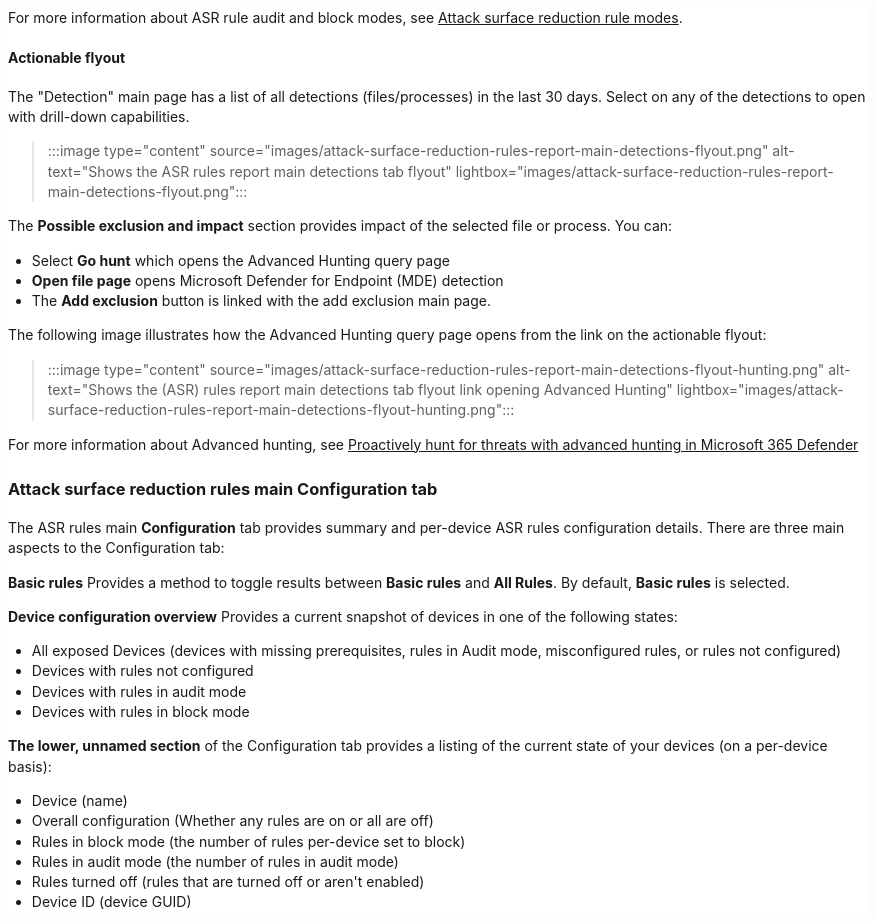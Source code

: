 For more information about ASR rule audit and block modes, see [Attack surface reduction rule modes](attack-surface-reduction-rules-reference.md#asr-rule-modes).

#### Actionable flyout

The "Detection" main page has a list of all detections (files/processes) in the last 30 days. Select on any of the detections to open with drill-down capabilities.

>:::image type="content" source="images/attack-surface-reduction-rules-report-main-detections-flyout.png" alt-text="Shows the ASR rules report main detections tab flyout" lightbox="images/attack-surface-reduction-rules-report-main-detections-flyout.png":::

The **Possible exclusion and impact** section provides impact of the selected file or process. You can:

- Select **Go hunt** which opens the Advanced Hunting query page
- **Open file page** opens Microsoft Defender for Endpoint (MDE) detection
- The **Add exclusion** button is linked with the add exclusion main page.

The following image illustrates how the Advanced Hunting query page opens from the link on the actionable flyout:

>:::image type="content" source="images/attack-surface-reduction-rules-report-main-detections-flyout-hunting.png" alt-text="Shows the (ASR) rules report main detections tab flyout link opening Advanced Hunting" lightbox="images/attack-surface-reduction-rules-report-main-detections-flyout-hunting.png":::

For more information about Advanced hunting, see [Proactively hunt for threats with advanced hunting in Microsoft 365 Defender](advanced-hunting-overview.md)

### Attack surface reduction rules main Configuration tab

The ASR rules main **Configuration** tab provides summary and per-device ASR rules configuration details. There are three main aspects to the Configuration tab:

**Basic rules** Provides a method to toggle results between **Basic rules** and **All Rules**. By default, **Basic rules** is selected.

**Device configuration overview** Provides a current snapshot of devices in one of the following states:

- All exposed Devices (devices with missing prerequisites, rules in Audit mode, misconfigured rules, or rules not configured)
- Devices with rules not configured
- Devices with rules in audit mode
- Devices with rules in block mode

**The lower, unnamed section** of the Configuration tab provides a listing of the current state of your devices (on a per-device basis):

- Device (name)
- Overall configuration (Whether any rules are on or all are off)
- Rules in block mode (the number of rules per-device set to block)
- Rules in audit mode (the number of rules in audit mode)
- Rules turned off (rules that are turned off or aren't enabled)
- Device ID (device GUID)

_ _ _ _ _ _ _

#### [EXERCISE REQUIREMENTS]
Give the lines exactly, from the first line of the entries to the line with "- Select **Go", both ends included. Skip the pictures.

#### [WRITTEN REPLY]
Source code

: For more information about ASR rule audit and block modes, see [Attack surface reduction rule modes](attack-surface-reduction-rules-reference.md#asr-rule-modes).

#### Actionable flyout

The "Detection" main page has a list of all detections (files/processes) in the last 30 days. Select on any of the detections to open with drill-down capabilities.

>:::image type="content" source="images/attack-surface-reduction-rules-report-main-detections-flyout.png" alt-text="Shows the ASR rules report main detections tab flyout" lightbox="images/attack-surface-reduction-rules-report-main-detections-flyout.png":::

The **Possible exclusion and impact** section provides impact of the selected file or process. You can:

- Select **Go hunt** which opens the Advanced Hunting query page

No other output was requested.